Entering the European session on Tuesday, USD/JPY fell slightly to around 146.00, finishing the gains at the beginning of the week. The currency pair confirmed market concerns about the Bank of Japan’s monetary policy and pessimistic market sentiment.
Improving Japanese growth and inflation data pushed Japanese 10-year and 30-year government bond yields to their highest levels since 2014, near 0.66% and 1.66%, respectively. In response, top bond yields added to bets that the Bank of Japan will unwind its ultra-loose monetary policy, especially as the central bank recently fine-tuned its yield curve control policy (YCC).
On the other hand, the U.S. 10-year Treasury yield fell back to 4.34% after refreshing its highest level since November 2007 to 4.36% in early trading.

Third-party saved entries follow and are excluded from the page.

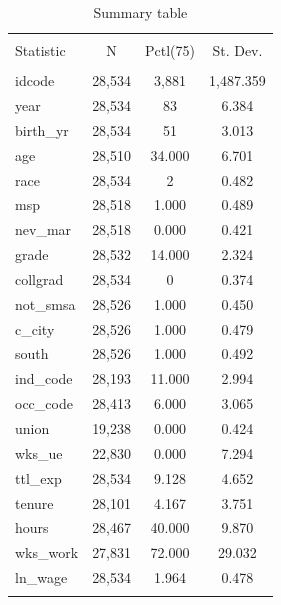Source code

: \documentclass[
  12pt,
]{article}
\begin{document}
\begin{table}[ht] \centering 
  \caption{Summary table} 
  \label{tab23} 
\begin{tabular}{@{\extracolsep{5pt}}lccc} 
\\[-1.8ex]\hline 
\hline \\[-1.8ex] 
Statistic & \multicolumn{1}{c}{N} & \multicolumn{1}{c}{Pctl(75)} & \multicolumn{1}{c}{St. Dev.} \\ 
\hline \\[-1.8ex] 
idcode & 28,534 & 3,881 & 1,487.359 \\ 
year & 28,534 & 83 & 6.384 \\ 
birth\_yr & 28,534 & 51 & 3.013 \\ 
age & 28,510 & 34.000 & 6.701 \\ 
race & 28,534 & 2 & 0.482 \\ 
msp & 28,518 & 1.000 & 0.489 \\ 
nev\_mar & 28,518 & 0.000 & 0.421 \\ 
grade & 28,532 & 14.000 & 2.324 \\ 
collgrad & 28,534 & 0 & 0.374 \\ 
not\_smsa & 28,526 & 1.000 & 0.450 \\ 
c\_city & 28,526 & 1.000 & 0.479 \\ 
south & 28,526 & 1.000 & 0.492 \\ 
ind\_code & 28,193 & 11.000 & 2.994 \\ 
occ\_code & 28,413 & 6.000 & 3.065 \\ 
union & 19,238 & 0.000 & 0.424 \\ 
wks\_ue & 22,830 & 0.000 & 7.294 \\ 
ttl\_exp & 28,534 & 9.128 & 4.652 \\ 
tenure & 28,101 & 4.167 & 3.751 \\ 
hours & 28,467 & 40.000 & 9.870 \\ 
wks\_work & 27,831 & 72.000 & 29.032 \\ 
ln\_wage & 28,534 & 1.964 & 0.478 \\ 
\hline \\[-1.8ex] 
\end{tabular} 
\end{table}
\end{document}
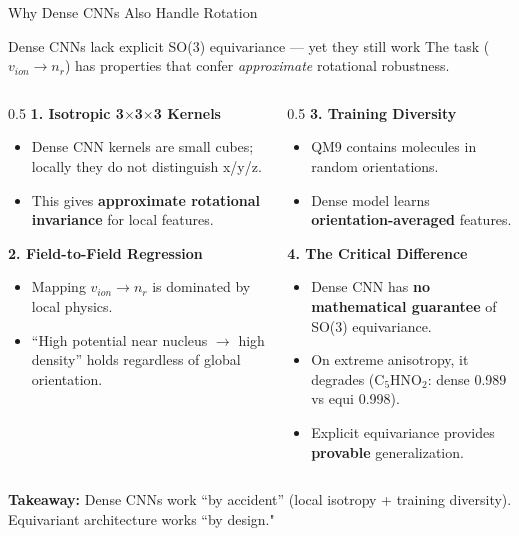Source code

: \documentclass[aspectratio=169]{beamer}
\begin{document}
\begin{frame}{Why Dense CNNs Also Handle Rotation}
  \begin{block}{Dense CNNs lack explicit SO(3) equivariance — yet they still work}
    The task ($v_{ion} \rightarrow n_r$) has properties that confer \textit{approximate} rotational robustness.
  \end{block}

  \begin{columns}
    \begin{column}{0.5\textwidth}
      \textbf{1. Isotropic 3$\times$3$\times$3 Kernels}
      \begin{itemize}
        \item Dense CNN kernels are small cubes; locally they do not distinguish x/y/z.
        \item This gives \textbf{approximate rotational invariance} for local features.
      \end{itemize}

      \vspace{0.2cm}
      \textbf{2. Field-to-Field Regression}
      \begin{itemize}
        \item Mapping $v_{ion} \rightarrow n_r$ is dominated by local physics.
        \item ``High potential near nucleus $\rightarrow$ high density'' holds regardless of global orientation.
      \end{itemize}
    \end{column}
    \begin{column}{0.5\textwidth}
      \textbf{3. Training Diversity}
      \begin{itemize}
        \item QM9 contains molecules in random orientations.
        \item Dense model learns \textbf{orientation-averaged} features.
      \end{itemize}

      \vspace{0.2cm}
      \textbf{4. The Critical Difference}
      \begin{itemize}
        \item Dense CNN has \textbf{no mathematical guarantee} of SO(3) equivariance.
        \item On extreme anisotropy, it degrades (C$_5$HNO$_2$: dense 0.989 vs equi 0.998).
        \item Explicit equivariance provides \textbf{provable} generalization.
      \end{itemize}
    \end{column}
  \end{columns}

  \vspace{0.3cm}
  \centering
  \footnotesize
  \textbf{Takeaway:} Dense CNNs work ``by accident'' (local isotropy + training diversity). Equivariant architecture works ``by design."
\end{frame}
\end{document}
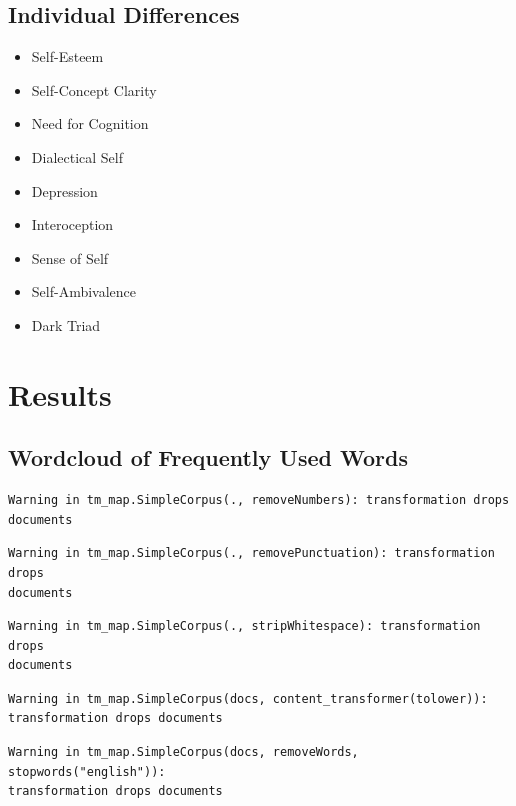 \documentclass[
  .7em,
  letterpaper,
  DIV=11,
  numbers=noendperiod]{scrartcl}
\providecommand{\tightlist}{%
  \setlength{\itemsep}{0pt}\setlength{\parskip}{0pt}}\usepackage{longtable,booktabs,array}
\begin{document}
\hypertarget{individual-differences}{%
\subsection{Individual Differences}\label{individual-differences}}

\begin{itemize}
\tightlist
\item
  Self-Esteem
\item
  Self-Concept Clarity
\item
  Need for Cognition
\item
  Dialectical Self
\item
  Depression
\item
  Interoception
\item
  Sense of Self
\item
  Self-Ambivalence
\item
  Dark Triad
\end{itemize}

\hypertarget{results}{%
\section{Results}\label{results}}

\hypertarget{wordcloud-of-frequently-used-words}{%
\subsection{Wordcloud of Frequently Used
Words}\label{wordcloud-of-frequently-used-words}}

\begin{verbatim}
Warning in tm_map.SimpleCorpus(., removeNumbers): transformation drops documents
\end{verbatim}

\begin{verbatim}
Warning in tm_map.SimpleCorpus(., removePunctuation): transformation drops
documents
\end{verbatim}

\begin{verbatim}
Warning in tm_map.SimpleCorpus(., stripWhitespace): transformation drops
documents
\end{verbatim}

\begin{verbatim}
Warning in tm_map.SimpleCorpus(docs, content_transformer(tolower)):
transformation drops documents
\end{verbatim}

\begin{verbatim}
Warning in tm_map.SimpleCorpus(docs, removeWords, stopwords("english")):
transformation drops documents
\end{verbatim}
\end{document}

It is worth pointing out that the US data is generally optimistic, coupled with concerns about the US banking industry, especially after the rating agencies Moody’s and Standard & Poor’s recently downgraded their banking ratings, strengthen market caution and bond yields.
In addition, China’s efforts to defend the post-epidemic economic recovery through a series of stimulus measures have failed to inspire market optimism and put downward pressure on risk assets, thereby boosting the yen’s traditional safe-haven currency status.
Elsewhere, the New York Fed’s SCE labor market survey, released late on Monday, showed wage expectations hit a record high, which may have contributed to the latest risk aversion as well as higher bond yields. “The minimum wage respondents are willing to accept for a new job jumped to a record high of $78,645 in July from $72,873 a year earlier,” according to the survey results.
Amid these factors, Japan’s Nikkei 225 gained 0.80%, but S&P 500 futures were slightly lower, reversing an earlier recovery from nine-week lows.
U.S. housing data, Japanese inflation and policymakers’ speeches will be key for USD/JPY traders. Overall, Fed Chair Jerome Powell’s speech at Jackson Hole appears to be the key to clear guidance.